Today the threats are much more real. Ransomware, cryptocurrency miners, even state actors.
An enormous point of weakness in modern software is the supply chain - many projects now have thousands of nested dependencies.
Most of those dependencies represents at least one human being who can be threatened with a crowbar and forced to ship an exploit, which can then infect vast numbers of production applications.
Ultimately the system will need to support signatures which represent not just "I made this" but "I reviewed this", and people will need to set policies for whose reviews they trust, and how many reviews they require for each component.
If reviewers can build up a reputation anonymously, that will make it harder to find the human who needs to be crowbarred, but I'm not sure how you prove you are a good reviewer in a way which isn't gameable.
Alternatively, the reviewers could be well known teams in multiple jurisdictions, such that an attacker would need to buy multiple crowbars and multiple plane tickets.
Those are interesting points / possible approaches, however is there any indication that this particular project enables any of that?
This seems focused on signing binaries / build artifacts.
IMHO it seems like if you have the threat model of "crowbared maintainer forced to insert backdoor" you probably don't trust sources let alone binaries and need to vet your dependency sources and then compile your own binaries from them.
Many open source dependencies will not have a jurisdictionally diverse review team, or any review team at all (single maintainer).

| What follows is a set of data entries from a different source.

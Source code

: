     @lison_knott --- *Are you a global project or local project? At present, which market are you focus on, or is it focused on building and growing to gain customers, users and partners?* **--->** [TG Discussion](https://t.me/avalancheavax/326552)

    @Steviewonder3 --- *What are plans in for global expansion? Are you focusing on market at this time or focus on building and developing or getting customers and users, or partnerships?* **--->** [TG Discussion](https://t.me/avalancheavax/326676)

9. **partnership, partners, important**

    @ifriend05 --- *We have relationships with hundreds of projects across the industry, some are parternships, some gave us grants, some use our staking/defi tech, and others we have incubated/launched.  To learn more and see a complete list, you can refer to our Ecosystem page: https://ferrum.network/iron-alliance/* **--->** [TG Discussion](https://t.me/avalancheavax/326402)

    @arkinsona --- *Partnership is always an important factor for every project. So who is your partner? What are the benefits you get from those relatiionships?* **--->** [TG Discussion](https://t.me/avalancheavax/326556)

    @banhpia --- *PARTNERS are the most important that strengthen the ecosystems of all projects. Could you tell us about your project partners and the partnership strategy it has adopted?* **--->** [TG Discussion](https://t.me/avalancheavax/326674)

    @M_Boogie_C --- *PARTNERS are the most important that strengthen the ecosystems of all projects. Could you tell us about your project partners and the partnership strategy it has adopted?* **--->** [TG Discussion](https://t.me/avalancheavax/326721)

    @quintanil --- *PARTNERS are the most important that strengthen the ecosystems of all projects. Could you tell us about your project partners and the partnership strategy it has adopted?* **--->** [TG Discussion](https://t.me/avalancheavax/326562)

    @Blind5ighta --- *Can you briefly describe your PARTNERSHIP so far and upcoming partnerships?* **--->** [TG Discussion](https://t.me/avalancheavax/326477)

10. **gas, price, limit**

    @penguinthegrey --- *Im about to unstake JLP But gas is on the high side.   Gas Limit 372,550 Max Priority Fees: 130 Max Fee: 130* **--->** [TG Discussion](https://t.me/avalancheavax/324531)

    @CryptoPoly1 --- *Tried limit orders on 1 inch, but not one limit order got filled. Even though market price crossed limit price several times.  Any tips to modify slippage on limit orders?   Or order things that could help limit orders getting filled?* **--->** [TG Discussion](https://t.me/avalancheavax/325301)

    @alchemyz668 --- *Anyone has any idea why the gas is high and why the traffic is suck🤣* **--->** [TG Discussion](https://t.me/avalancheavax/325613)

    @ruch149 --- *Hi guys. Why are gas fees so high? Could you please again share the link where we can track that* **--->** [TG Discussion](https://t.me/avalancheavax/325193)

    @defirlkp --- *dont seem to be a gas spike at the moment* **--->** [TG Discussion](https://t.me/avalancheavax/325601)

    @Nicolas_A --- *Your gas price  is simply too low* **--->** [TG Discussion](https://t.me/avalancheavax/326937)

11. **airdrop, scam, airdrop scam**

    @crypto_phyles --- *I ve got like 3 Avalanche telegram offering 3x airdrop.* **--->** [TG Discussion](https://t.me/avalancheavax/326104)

With reproducible builds, the difference between signing a binary and signing the source code from which it is built should be meaningless.
I agree that the threat model should include the threat of untrustworthy source code, because we want the countermeasures to work equally well against backdoors, "bugdoors", and genuine bugs.
I suspect for a lot of projects reproducible builds are themselves a bit of a hurdle and not being verified in the rarer case that they already exist, but the point of reproducible + signed builds as indirect source-signing stands.
You have to be in person for that attack, which is a much higher cost than taking over someone's account remotely from a different country. It's also a much higher risk of getting caught and going to jail.
Ok but the premise of physical harm in person comes from the parent comment, not mine:
"Most of those dependencies represents at least one human being who can be threatened with a crowbar and forced to ship an exploit, which can then infect vast numbers of production applications."
This is where the transparency log comes in, certificate signing is openly auditable. It's the same as certificate transparency, malicious or mistakenly administered certificates are openly auditable (instead of being a transaction that occurs behind the doors of a commercial CA).
Also, in future implementations it would be possible for security conscious publishers to attach cryptographic attestations produced by trusted third party hardware manufacturers to their signature demonstrating the private key was generated on the hardware device and therefore could not be under the control of the service operators. Security conscious clients could start to require this for dependencies they pull in.
Today the threats are much more real. Ransomware, cryptocurrency miners, even state actors.
An enormous point of weakness in modern software is the supply chain - many projects now have thousands of nested dependencies.
Most of those dependencies represents at least one human being who can be threatened with a crowbar and forced to ship an exploit, which can then infect vast numbers of production applications.
So yes, for me this is a very real concern!